:: To do ::
Set down every entry word for word. Omit the pictures.

★ ★ ★

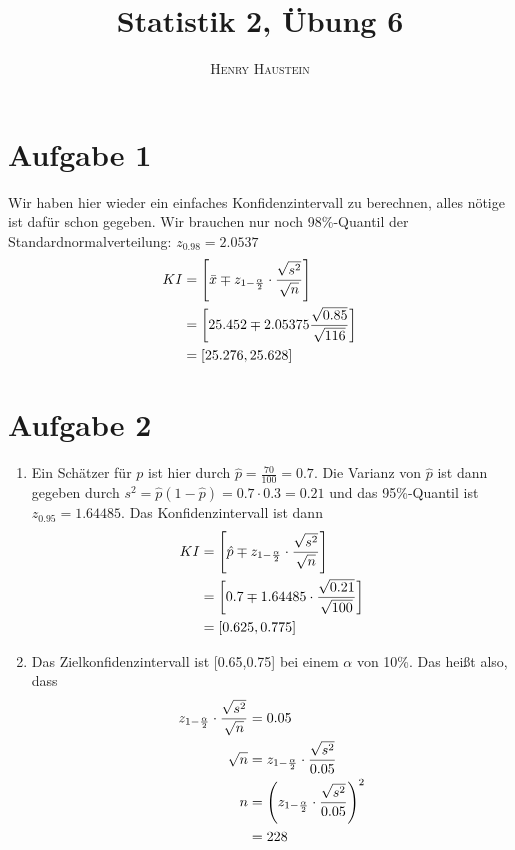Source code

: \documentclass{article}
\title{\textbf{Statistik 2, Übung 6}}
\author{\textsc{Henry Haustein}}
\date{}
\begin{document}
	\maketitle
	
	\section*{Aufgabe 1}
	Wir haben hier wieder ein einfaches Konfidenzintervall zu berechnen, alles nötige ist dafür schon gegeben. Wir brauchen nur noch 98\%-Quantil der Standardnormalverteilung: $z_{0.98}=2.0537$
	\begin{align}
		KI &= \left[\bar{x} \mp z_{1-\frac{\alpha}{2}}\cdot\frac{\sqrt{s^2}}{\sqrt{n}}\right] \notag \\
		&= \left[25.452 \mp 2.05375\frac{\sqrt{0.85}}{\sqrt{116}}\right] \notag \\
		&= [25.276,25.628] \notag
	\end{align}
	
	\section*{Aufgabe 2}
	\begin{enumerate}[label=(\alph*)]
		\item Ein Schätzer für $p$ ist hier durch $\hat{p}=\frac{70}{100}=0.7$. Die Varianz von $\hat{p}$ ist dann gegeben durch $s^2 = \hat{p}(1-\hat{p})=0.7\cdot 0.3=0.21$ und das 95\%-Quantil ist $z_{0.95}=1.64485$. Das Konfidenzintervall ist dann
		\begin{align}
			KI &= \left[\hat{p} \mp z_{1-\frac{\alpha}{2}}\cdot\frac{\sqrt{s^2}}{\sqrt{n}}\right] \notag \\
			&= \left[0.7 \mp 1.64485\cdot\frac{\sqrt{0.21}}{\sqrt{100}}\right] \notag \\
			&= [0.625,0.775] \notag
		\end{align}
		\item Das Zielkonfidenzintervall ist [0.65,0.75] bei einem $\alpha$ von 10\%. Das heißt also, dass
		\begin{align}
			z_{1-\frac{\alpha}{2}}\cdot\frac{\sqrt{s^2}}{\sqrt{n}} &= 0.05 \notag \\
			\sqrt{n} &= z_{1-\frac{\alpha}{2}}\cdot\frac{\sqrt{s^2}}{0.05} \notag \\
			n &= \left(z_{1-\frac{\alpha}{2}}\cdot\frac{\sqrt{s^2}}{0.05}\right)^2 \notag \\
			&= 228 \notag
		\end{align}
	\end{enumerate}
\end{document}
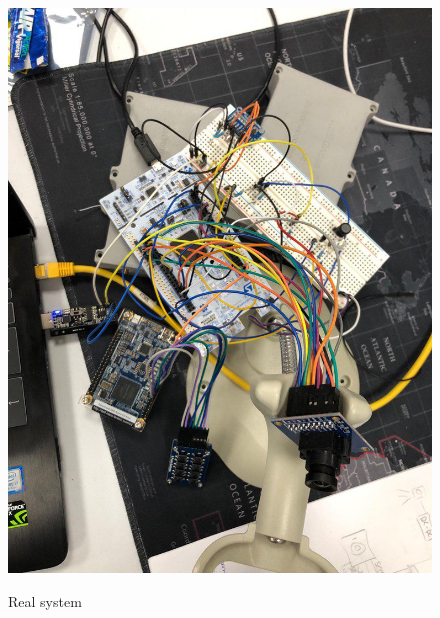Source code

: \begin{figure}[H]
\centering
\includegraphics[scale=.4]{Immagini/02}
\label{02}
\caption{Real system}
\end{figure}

★ ★ ★

:: Finished exercise ::
Source code

: \documentclass{article}
\title{\textbf{Statistik 2, Übung 6}}
\author{\textsc{Henry Haustein}}
\date{}
\begin{document}
	\maketitle
	
	\section*{Aufgabe 1}
	Wir haben hier wieder ein einfaches Konfidenzintervall zu berechnen, alles nötige ist dafür schon gegeben. Wir brauchen nur noch 98\%-Quantil der Standardnormalverteilung: $z_{0.98}=2.0537$
	\begin{align}
		KI &= \left[\bar{x} \mp z_{1-\frac{\alpha}{2}}\cdot\frac{\sqrt{s^2}}{\sqrt{n}}\right] \notag \\
		&= \left[25.452 \mp 2.05375\frac{\sqrt{0.85}}{\sqrt{116}}\right] \notag \\
		&= [25.276,25.628] \notag
	\end{align}
	
	\section*{Aufgabe 2}
	\begin{enumerate}[label=(\alph*)]
		\item Ein Schätzer für $p$ ist hier durch $\hat{p}=\frac{70}{100}=0.7$. Die Varianz von $\hat{p}$ ist dann gegeben durch $s^2 = \hat{p}(1-\hat{p})=0.7\cdot 0.3=0.21$ und das 95\%-Quantil ist $z_{0.95}=1.64485$. Das Konfidenzintervall ist dann
		\begin{align}
			KI &= \left[\hat{p} \mp z_{1-\frac{\alpha}{2}}\cdot\frac{\sqrt{s^2}}{\sqrt{n}}\right] \notag \\
			&= \left[0.7 \mp 1.64485\cdot\frac{\sqrt{0.21}}{\sqrt{100}}\right] \notag \\
			&= [0.625,0.775] \notag
		\end{align}
		\item Das Zielkonfidenzintervall ist [0.65,0.75] bei einem $\alpha$ von 10\%. Das heißt also, dass
		\begin{align}
			z_{1-\frac{\alpha}{2}}\cdot\frac{\sqrt{s^2}}{\sqrt{n}} &= 0.05 \notag \\
			\sqrt{n} &= z_{1-\frac{\alpha}{2}}\cdot\frac{\sqrt{s^2}}{0.05} \notag \\
			n &= \left(z_{1-\frac{\alpha}{2}}\cdot\frac{\sqrt{s^2}}{0.05}\right)^2 \notag \\
			&= 228 \notag
		\end{align}
	\end{enumerate}
\end{document}
Source code

: \begin{figure}[H]
\centering
\includegraphics[scale=.4]{Immagini/02}
\label{02}
\caption{Real system}
\end{figure}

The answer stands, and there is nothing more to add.